In four days, I'll be picking a jury in the U.S. District Court for the Southern District of New York. What does this have to do with ashtanga? In a way, everything. In preparing for trial the last couple of months, my practice fell apart. I learned a lot from that. Does depression lead to a lack of practice, or does a lack of practice lead to depression? I don't know the answer to that, but I suspect it is yes to both questions. What I have learned is that without my practice, and my meditation, I am lost. I'd like to think my gurus are Sri K Pattabhi Jois and Sharath Rangaswamy, but in a way, my guru now is United States District Judge Laura Taylor Swain. By setting the trial early, she has become my personal trainer. Without my practice, I know I cannot do this job. I tried to do it without ashtanga, and I degenerated so rapidly that it scared me. So I am back to the mat again in earnest. Even though I am no more superficially "advanced" than I was before I spent 9 months in Mysore, I can tell that I am more "advanced" in ways that matter. I do each pose as if it is the only pose. For an hour and a half or so, I forget about who needs to be subpoenaed, or how we will get Exhibit K or W into evidence. Through practice, I remember that life is not good or bad based on winning or losing a trial.
So I am going to call this trial an ashtanga trial. I wonder if I will be the first attorney to be practising ashtanga every day during the stresses of trying a case in front of a jury. I doubt it. But in any event, I have a feeling that no matter what happens, ashtanga will win. In a flash of insight during practice, I realized that the worst possible scenario is that I get stage fright and lose the case. So what? This is not a case about life or death. It's all about money. I am more likely to win with a steady practice, but if we lose, then the universe and I will be just fine.
On another note, I get a laugh from the fact that this blog has become an epicenter for Indian gay boys who want to hook up. At first I deleted the deluge of personal ads about dick size in the form of "comments." But then I got lazy and just let all of the "comments" go on. Now there are over a hundred "comments" from gays in nearly every state of India, asking for sex from just about anyone reading. To amuse myself, I did a Google search using the terms "gay" and "mysore." The first result was a link to this blog, followed by other links to it. I think it is funny that this little journal of my trips to Mysore has become a part of Indian culture, or counter-culture. Hey gay boys, have fun!

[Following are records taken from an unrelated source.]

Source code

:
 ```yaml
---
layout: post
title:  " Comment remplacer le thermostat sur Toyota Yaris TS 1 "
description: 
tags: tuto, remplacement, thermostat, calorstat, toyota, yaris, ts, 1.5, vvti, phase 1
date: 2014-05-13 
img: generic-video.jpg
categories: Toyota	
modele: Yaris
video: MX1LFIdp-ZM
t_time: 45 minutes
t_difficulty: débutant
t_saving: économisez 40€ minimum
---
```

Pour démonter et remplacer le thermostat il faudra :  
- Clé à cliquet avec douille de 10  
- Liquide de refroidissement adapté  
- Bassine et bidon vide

Hey Russell, did you know that your atom feed is no longer working? :)
Good luck on your trial!
Posted by: Julie | September 09, 2005 at 08:06 PM
What a coincidence! I also have a jury trial starting Monday. I doubt that i will try to practice every day like you, but you are not the only ashtangi lawyer going into a jury trial. My trial is also about money and I just refuse to work myself into a stress meltdown about it. Good luck with yours.